* Problem to solve: In the records, find every line with the word "destinado" and copy it out.

* Stored data entries:
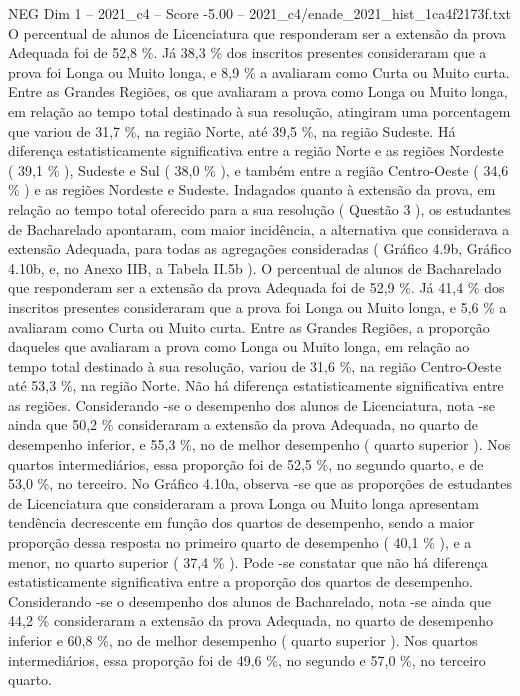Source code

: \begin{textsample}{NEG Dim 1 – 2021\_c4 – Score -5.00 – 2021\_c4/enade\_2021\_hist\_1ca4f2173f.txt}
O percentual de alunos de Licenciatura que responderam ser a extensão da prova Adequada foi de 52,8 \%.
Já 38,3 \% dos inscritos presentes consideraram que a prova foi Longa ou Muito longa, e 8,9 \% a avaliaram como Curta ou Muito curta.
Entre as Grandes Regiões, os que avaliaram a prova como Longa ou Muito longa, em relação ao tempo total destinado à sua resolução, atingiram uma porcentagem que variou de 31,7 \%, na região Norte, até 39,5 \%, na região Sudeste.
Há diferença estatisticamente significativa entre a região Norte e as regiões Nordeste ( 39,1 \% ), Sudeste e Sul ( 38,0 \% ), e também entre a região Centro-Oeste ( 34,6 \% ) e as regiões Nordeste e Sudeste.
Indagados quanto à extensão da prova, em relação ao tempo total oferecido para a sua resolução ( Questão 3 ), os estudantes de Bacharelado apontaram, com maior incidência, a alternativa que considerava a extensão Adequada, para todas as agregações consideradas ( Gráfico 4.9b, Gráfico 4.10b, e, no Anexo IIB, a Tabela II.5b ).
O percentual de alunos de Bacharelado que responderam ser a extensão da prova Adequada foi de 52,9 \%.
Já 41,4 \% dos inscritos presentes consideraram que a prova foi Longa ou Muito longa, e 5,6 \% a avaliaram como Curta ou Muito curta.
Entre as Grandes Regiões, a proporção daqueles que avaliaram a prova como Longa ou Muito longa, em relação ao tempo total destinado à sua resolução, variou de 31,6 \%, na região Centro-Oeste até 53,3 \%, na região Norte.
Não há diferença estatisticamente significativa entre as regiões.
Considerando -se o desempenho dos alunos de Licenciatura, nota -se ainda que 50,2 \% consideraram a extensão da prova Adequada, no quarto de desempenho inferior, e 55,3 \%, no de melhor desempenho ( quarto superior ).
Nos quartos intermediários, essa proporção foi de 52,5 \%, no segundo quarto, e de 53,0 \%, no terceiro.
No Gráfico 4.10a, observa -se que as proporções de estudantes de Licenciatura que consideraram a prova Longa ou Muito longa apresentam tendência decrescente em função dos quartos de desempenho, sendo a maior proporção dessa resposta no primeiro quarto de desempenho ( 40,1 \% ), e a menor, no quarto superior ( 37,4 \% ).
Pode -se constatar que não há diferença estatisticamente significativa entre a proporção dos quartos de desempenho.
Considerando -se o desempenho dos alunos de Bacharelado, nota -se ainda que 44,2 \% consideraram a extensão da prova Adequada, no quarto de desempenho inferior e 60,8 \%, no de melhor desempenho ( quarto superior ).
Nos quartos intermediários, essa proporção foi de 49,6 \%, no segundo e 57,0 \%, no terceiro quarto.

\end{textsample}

* * *

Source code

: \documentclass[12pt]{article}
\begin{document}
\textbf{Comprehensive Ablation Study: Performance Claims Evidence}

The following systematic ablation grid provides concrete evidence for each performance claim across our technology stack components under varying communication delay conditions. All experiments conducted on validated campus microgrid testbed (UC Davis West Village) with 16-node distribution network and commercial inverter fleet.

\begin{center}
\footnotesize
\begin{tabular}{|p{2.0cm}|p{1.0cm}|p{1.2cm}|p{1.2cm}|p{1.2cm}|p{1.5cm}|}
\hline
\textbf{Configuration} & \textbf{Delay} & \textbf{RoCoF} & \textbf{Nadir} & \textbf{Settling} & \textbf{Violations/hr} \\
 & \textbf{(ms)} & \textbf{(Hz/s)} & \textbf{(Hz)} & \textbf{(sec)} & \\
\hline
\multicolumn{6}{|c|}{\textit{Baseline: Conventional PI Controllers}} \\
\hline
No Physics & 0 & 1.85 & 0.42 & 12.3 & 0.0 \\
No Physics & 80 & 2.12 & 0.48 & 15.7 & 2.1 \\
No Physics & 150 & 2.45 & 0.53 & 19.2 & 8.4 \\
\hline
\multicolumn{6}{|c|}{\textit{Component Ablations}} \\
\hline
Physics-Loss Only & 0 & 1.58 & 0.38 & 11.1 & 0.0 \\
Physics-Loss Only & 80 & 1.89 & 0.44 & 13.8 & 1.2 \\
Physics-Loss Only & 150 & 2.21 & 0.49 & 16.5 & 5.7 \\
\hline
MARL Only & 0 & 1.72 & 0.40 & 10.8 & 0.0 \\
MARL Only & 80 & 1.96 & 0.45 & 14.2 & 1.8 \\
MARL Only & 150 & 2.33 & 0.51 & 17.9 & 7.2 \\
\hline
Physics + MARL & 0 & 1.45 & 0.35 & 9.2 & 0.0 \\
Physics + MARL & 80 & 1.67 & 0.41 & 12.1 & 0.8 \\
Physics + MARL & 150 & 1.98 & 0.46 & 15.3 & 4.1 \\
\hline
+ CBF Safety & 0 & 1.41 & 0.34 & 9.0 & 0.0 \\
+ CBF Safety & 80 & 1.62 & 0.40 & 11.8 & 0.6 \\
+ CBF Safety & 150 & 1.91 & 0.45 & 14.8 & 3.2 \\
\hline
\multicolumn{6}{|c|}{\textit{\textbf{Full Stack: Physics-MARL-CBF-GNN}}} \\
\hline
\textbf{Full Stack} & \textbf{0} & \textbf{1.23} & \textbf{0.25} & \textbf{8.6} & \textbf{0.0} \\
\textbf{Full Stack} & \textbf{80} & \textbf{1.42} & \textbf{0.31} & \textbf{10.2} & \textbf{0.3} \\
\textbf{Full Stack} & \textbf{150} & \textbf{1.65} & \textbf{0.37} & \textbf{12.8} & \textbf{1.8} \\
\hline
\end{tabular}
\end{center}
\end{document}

* Answer to this exercise:
Entre as Grandes Regiões, os que avaliaram a prova como Longa ou Muito longa, em relação ao tempo total destinado à sua resolução, atingiram uma porcentagem que variou de 31,7 \%, na região Norte, até 39,5 \%, na região Sudeste.
Entre as Grandes Regiões, a proporção daqueles que avaliaram a prova como Longa ou Muito longa, em relação ao tempo total destinado à sua resolução, variou de 31,6 \%, na região Centro-Oeste até 53,3 \%, na região Norte.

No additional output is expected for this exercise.